Montag, 1. September 2014

Schlecht kommuniziert?

„Schlecht kommuniziert“, sagt mein Kollege Hebbie, der in den Sommerferien mehrfach vor der geschlossenen Schule gestanden ist, „das war jetzt wirklich schlecht kommuniziert.“ (Anm. der Red.: Ja, es gibt Lehrer, die in den Ferien etwas im Schulgebäude machen wollen.)
Schlecht kommuniziert.
Ich gebe Hebbie zu bedenken, dass die dreiwöchige Schliessung des Schulhauses in den Konferenzen erwähnt worden sei, zudem habe es einen Zettel im Fach und eine Mail gegeben. „Hast du erwartet, dass der Schulleiter jeden extra anruft und ihm das mitteilt?“, frage ich meinen Kollegen. „Ich habe erwartet, dass er zu mir heimkommt und mir einen Zettel an die Pinnwand hängt, er hätte dann auch ein Glas Wein und Nüssli bekommen.“ „Scherz, oder?“ „Natürlich Scherz, aber wenigstens ein Reminder…“
Reminder, wir wollen Reminder, wenn wir keinen Reminder bekommen sagen wir:
Schlecht kommuniziert.
Also die Aktion mit Mündlichkeit, Mail und Zettel drei Wochen vor den Ferien und zu Ferienbeginn einen Reminder: DENKT DRAN, SCHULHAUS ZU! Und Mitte der Ferien noch einen Reminder: DENKT DRAN: SCHULHAUS ZU!

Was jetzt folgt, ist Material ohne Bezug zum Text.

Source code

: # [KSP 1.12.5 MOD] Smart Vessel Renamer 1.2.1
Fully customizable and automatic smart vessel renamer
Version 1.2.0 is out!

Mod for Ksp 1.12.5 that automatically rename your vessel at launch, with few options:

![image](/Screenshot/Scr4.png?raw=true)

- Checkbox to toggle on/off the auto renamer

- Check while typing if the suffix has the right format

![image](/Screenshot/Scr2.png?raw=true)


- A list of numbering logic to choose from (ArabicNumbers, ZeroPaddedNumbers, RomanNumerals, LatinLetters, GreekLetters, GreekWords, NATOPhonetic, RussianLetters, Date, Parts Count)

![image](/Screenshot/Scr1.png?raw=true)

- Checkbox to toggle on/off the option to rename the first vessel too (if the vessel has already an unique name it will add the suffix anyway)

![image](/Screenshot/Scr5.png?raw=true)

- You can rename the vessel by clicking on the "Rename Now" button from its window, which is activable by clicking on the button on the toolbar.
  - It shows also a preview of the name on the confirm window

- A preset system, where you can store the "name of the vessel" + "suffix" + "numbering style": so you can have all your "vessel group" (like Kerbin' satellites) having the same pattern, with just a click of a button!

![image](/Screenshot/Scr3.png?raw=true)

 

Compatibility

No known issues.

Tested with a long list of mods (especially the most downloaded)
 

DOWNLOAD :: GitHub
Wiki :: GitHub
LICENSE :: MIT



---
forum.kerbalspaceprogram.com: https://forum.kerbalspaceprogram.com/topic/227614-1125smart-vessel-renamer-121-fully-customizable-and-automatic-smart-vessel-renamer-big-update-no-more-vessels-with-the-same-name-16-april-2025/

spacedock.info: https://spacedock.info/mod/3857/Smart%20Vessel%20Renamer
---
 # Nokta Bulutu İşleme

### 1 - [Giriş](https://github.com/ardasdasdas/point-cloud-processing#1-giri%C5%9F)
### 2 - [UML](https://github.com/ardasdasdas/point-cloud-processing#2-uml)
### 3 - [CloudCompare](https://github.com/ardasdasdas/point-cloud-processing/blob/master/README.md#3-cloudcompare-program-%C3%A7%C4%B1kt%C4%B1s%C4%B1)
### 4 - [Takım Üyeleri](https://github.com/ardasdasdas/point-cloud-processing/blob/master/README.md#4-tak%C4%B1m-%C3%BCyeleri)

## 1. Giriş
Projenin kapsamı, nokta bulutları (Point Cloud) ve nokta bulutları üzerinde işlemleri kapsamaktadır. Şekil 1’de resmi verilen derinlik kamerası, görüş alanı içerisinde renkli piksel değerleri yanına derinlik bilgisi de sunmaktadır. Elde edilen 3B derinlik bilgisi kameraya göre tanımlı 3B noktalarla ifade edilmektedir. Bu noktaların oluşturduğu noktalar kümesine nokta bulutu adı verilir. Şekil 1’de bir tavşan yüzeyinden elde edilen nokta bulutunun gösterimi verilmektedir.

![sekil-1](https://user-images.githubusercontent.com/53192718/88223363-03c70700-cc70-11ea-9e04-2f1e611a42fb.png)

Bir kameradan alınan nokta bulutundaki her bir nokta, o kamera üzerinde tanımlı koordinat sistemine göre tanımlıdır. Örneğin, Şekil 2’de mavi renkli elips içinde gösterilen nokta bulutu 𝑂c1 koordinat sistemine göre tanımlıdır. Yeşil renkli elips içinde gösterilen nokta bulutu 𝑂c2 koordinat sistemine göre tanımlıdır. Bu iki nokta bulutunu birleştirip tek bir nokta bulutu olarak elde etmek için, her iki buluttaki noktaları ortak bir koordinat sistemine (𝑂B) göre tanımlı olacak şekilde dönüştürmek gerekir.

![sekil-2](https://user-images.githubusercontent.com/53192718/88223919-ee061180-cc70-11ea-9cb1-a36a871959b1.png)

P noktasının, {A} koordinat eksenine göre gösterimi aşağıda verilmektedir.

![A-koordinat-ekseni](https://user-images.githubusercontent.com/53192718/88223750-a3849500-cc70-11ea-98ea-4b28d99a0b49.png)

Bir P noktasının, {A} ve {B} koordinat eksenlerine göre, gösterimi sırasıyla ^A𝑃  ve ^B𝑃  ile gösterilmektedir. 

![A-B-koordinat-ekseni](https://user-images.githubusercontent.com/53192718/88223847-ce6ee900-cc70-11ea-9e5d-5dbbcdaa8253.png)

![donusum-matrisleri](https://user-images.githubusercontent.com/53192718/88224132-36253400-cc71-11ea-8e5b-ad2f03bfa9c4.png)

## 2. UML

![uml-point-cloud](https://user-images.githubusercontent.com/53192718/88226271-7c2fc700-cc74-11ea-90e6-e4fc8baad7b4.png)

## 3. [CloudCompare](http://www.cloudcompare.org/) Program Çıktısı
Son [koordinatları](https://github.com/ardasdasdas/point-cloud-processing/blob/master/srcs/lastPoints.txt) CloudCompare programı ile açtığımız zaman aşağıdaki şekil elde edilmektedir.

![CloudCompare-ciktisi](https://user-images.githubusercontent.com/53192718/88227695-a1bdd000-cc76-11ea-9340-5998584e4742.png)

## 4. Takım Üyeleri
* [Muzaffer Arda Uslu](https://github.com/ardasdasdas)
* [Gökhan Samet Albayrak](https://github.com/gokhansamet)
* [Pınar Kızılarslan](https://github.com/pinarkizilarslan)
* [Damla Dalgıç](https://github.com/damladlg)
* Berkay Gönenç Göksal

Ich hasse Reminder, denn sie sagen ja eigentlich aus, dass man den Empfänger für blöd, absolut für zu blöde hält sich eine Tatsache wie die 21tägige Schliessung des Arbeitsplatzes irgendwo aufzuschreiben, irgendwo zu notieren, es gibt da ja inzwischen so tolle Programme, man könnte es aber auch ganz simpel in die Agenda notieren oder eben der berühmten Zettel an der Pinnwand, Kühlschrank ist auch sehr schön.
Das Teuflische an der Reminderei ist, dass es wie eine Sucht funktioniert: Man braucht immer mehr und immer öfter die kleine Erinnerung, dass man sich dran gewöhnt. Als Folge merkt sich keine Sau etwas beim ersten Mal, denn es gibt ja spätestens eine Woche vor Ereignis X einen Reminder. Bekommt man keinen, vergisst man das Ganze und darf nachher motzen:
Das war schlecht kommuniziert.
Wir leben im Zeitalter des Doppelmoppelns, ja, das 21. Jahrhundert ist das Zeitalter der Redundanz.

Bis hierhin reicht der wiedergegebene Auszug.